Amazing also means you conduct regular data ownership reviews. Quarterly, you audit every data source: Is the owner still accurate? Is the contract still valid? Are the SLAs still appropriate? Are there new consumers who need to be included in change notification? Data ownership isn’t a one-time assignment — it’s an ongoing practice.

The checklist that saves you


Here are all ten questions in a format you can bring to your next pipeline design review. Print it out. Tape it to your monitor. Make it a required section in your technical design documents.
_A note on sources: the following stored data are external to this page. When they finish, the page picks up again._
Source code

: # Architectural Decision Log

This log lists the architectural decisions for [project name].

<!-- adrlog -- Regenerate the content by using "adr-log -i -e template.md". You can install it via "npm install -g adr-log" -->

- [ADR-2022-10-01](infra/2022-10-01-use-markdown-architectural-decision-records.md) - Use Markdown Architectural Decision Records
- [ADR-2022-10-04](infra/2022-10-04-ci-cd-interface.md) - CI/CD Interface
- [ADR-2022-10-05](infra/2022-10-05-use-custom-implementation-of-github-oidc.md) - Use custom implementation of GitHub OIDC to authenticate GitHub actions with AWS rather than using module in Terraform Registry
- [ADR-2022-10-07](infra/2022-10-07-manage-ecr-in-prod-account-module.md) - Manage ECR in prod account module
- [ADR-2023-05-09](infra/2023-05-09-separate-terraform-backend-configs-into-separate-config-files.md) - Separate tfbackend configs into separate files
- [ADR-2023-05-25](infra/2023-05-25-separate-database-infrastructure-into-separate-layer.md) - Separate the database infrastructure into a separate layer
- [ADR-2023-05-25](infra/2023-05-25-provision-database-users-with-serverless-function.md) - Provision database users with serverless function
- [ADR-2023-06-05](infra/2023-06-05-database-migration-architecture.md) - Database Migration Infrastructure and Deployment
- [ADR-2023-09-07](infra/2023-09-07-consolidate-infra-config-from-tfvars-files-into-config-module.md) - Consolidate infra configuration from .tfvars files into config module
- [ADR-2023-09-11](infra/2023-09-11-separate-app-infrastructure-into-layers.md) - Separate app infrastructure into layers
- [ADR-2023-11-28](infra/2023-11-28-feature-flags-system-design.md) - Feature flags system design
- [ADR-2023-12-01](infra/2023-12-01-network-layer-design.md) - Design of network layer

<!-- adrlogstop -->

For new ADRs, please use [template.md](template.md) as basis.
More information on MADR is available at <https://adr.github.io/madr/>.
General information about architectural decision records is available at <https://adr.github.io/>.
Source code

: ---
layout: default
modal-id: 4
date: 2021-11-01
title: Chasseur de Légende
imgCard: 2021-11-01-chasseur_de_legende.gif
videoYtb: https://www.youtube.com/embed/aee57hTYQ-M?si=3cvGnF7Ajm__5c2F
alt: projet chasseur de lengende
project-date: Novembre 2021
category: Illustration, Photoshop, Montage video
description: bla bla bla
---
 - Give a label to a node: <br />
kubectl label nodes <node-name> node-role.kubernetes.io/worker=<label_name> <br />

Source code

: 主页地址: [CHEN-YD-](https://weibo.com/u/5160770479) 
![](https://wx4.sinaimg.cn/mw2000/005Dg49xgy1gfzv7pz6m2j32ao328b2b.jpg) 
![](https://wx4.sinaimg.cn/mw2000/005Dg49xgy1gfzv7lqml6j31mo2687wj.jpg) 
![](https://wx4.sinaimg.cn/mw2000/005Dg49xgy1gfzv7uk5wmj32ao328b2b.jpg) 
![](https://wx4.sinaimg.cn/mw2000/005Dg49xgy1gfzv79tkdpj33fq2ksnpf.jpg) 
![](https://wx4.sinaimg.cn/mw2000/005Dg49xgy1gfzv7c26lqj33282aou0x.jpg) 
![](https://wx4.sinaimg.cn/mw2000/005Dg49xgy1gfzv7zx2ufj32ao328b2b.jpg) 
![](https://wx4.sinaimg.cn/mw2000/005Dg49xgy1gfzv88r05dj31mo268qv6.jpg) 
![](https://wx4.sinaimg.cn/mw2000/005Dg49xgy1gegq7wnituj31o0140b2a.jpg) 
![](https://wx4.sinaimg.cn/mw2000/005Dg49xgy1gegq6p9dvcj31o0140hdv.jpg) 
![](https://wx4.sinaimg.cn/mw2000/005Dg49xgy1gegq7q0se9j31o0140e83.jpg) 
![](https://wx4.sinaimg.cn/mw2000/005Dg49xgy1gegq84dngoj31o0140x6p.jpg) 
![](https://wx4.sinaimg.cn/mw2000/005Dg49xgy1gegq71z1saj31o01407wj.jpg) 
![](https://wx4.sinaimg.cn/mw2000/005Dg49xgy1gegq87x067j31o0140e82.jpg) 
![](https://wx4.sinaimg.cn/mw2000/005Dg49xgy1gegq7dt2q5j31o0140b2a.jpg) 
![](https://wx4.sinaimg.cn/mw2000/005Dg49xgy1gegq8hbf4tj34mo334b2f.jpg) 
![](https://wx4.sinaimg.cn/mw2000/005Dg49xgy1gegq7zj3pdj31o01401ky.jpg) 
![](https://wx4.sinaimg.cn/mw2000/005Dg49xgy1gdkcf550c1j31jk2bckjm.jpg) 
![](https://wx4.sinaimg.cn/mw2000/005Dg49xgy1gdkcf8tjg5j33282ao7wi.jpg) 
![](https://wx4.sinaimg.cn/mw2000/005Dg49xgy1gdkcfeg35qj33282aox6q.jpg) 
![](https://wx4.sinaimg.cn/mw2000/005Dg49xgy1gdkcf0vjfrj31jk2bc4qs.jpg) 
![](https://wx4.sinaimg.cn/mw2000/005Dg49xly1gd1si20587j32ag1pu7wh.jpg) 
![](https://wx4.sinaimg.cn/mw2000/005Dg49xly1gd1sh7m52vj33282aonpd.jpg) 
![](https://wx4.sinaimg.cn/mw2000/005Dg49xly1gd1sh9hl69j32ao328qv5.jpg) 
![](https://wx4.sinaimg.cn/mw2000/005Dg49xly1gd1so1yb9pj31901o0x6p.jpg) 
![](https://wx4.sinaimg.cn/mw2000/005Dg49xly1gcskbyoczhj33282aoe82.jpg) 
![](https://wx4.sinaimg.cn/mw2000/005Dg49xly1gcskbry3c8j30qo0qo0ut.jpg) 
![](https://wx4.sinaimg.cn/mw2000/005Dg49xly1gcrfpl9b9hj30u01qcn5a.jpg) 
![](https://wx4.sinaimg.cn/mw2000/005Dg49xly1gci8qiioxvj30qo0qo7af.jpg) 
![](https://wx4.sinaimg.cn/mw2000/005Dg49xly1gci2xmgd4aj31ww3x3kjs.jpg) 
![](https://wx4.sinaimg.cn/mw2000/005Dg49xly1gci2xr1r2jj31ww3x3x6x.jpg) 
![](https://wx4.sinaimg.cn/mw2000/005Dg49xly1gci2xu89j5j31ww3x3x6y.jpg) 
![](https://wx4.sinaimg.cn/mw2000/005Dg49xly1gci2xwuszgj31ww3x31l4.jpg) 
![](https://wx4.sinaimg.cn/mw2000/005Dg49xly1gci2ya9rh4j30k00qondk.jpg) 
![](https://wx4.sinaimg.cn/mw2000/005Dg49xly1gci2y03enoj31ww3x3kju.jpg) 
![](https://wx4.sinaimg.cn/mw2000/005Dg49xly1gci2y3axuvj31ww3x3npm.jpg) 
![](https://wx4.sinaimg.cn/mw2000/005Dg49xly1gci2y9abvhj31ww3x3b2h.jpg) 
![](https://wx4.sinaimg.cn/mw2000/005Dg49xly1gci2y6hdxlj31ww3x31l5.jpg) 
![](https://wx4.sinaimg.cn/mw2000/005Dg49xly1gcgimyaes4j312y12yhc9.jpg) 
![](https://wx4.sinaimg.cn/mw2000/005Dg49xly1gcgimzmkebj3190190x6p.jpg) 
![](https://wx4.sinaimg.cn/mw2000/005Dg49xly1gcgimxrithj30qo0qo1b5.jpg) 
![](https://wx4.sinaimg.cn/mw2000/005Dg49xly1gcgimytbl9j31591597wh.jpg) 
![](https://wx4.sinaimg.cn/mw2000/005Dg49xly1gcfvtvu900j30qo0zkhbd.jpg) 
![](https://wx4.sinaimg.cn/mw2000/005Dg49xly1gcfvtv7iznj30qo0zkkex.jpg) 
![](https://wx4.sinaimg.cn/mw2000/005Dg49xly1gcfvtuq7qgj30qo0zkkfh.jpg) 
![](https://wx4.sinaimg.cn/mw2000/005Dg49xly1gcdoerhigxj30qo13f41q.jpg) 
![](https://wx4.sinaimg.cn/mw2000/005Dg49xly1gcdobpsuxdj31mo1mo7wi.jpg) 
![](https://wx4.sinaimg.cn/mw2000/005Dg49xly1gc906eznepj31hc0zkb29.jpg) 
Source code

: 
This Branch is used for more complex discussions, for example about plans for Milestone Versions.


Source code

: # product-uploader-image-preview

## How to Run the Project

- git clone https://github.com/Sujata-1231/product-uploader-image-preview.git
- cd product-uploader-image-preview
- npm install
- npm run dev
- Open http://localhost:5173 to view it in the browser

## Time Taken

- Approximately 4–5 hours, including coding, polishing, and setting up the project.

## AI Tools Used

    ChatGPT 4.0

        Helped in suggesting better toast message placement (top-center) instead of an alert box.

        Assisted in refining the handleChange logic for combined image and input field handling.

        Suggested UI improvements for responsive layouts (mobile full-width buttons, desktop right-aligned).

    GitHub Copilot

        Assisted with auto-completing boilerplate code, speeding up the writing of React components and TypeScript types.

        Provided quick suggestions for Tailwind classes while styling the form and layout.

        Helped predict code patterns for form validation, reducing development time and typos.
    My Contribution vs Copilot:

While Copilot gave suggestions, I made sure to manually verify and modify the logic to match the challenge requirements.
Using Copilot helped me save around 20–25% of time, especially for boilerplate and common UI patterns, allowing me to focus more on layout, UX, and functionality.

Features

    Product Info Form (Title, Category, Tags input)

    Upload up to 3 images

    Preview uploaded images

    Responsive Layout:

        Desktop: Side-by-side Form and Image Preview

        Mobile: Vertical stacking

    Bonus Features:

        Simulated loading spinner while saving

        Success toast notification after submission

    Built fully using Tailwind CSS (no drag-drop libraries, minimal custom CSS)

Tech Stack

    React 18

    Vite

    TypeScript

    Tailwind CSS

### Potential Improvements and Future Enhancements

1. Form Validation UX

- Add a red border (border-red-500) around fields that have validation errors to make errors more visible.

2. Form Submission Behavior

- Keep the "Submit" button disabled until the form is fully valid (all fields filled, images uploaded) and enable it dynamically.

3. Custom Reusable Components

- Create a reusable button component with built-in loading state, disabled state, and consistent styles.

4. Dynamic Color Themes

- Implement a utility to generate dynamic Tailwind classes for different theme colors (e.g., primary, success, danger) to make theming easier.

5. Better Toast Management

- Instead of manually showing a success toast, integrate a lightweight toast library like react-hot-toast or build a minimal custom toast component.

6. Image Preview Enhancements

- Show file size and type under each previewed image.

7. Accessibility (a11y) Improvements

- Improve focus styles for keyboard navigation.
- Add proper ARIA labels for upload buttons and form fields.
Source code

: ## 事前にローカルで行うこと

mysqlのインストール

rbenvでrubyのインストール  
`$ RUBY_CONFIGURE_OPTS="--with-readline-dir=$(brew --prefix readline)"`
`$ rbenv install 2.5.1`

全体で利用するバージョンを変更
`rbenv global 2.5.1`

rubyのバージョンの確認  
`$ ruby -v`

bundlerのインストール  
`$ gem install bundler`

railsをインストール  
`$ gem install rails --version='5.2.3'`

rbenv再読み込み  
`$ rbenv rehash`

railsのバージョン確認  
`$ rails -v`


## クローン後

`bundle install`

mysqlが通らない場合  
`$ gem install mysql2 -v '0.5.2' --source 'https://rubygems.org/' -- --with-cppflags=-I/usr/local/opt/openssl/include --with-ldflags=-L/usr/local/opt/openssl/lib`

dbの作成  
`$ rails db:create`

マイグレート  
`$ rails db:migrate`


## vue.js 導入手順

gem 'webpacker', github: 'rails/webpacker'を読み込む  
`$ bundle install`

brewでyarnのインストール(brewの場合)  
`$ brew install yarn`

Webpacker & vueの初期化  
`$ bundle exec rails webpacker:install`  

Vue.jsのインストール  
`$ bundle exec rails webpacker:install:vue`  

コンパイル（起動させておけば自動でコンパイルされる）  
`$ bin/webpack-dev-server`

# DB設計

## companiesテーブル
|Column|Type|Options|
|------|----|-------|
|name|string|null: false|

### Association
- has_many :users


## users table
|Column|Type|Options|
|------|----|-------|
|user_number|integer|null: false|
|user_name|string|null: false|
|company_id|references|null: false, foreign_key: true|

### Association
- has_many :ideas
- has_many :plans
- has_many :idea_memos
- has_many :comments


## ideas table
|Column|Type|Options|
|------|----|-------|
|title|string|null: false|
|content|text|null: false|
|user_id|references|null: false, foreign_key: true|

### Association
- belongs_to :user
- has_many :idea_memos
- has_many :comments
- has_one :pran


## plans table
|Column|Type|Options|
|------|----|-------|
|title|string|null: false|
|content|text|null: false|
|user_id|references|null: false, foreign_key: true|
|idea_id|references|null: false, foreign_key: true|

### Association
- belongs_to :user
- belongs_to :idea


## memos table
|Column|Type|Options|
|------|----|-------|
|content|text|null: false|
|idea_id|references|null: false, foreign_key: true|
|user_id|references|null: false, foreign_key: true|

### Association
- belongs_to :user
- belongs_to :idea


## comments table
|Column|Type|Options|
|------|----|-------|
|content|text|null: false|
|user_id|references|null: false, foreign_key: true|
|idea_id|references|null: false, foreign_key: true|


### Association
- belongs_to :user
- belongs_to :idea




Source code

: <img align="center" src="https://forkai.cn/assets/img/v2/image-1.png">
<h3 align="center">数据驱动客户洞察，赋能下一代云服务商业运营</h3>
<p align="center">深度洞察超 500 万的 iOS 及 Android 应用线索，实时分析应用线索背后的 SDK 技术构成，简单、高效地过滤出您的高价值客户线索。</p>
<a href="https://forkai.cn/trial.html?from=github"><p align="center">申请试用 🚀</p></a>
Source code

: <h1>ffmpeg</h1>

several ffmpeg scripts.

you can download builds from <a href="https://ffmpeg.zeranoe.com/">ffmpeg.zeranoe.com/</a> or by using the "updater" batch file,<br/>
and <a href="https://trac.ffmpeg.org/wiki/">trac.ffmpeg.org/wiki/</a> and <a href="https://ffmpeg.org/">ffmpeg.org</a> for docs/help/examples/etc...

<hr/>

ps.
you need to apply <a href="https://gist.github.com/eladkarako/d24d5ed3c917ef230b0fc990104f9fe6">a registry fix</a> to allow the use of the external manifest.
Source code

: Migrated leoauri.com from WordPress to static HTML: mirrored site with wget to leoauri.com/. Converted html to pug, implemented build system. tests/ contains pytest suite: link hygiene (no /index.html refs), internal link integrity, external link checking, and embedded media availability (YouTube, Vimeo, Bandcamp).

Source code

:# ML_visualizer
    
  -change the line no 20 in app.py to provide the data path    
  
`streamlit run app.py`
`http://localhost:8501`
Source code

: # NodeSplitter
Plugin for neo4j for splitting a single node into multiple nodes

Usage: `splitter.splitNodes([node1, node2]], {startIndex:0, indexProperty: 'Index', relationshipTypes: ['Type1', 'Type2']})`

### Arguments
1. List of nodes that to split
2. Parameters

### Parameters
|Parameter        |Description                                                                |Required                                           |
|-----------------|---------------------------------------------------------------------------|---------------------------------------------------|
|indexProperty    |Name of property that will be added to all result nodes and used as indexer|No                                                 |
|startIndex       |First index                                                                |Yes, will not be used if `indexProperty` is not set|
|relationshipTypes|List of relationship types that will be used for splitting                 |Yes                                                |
Before you ingest a new source system, answer these:

  1. Schema changes — What’s our detection and response strategy?
  2. Late-arriving data — What’s our tolerance window and reconciliation process?
  3. Primary key reuse — How do we generate warehouse-independent identity?
  4. NULL invasion — What are our per-column NULL handling rules?
  5. Duplicate records — How do we define and enforce uniqueness at every layer?
  6. Double execution — Can this pipeline run twice safely?
  7. Timezone chaos — Are we storing UTC with source timezone metadata?
  8. Garbage data — What are our circuit-breakers and anomaly thresholds?
  9. Incident response — Who gets paged, and what’s the runbook?
  10. Data ownership — Who’s accountable for content, delivery, and definition?

If you can answer all ten, you’ve done more due diligence than most. If you can answer them at the “amazing” level, you’ve built something that’ll survive the chaos of production for years.

Why I keep writing about this


Every one of these ten questions is, at its core, about the same thing: caring enough to think ahead. Not just building something that works today, but building something that handles the mess that tomorrow will inevitably deliver. That’s not a technical skill. It’s a disposition. It’s deciding that the quiet discipline of prevention matters more than the visible heroism of firefighting.

The best data engineers I’ve worked with all share this trait. They’re not the ones with the most dramatic incident stories. They’re the ones whose systems are boring. Predictably, reliably, beautifully boring.

That’s the work I want to celebrate.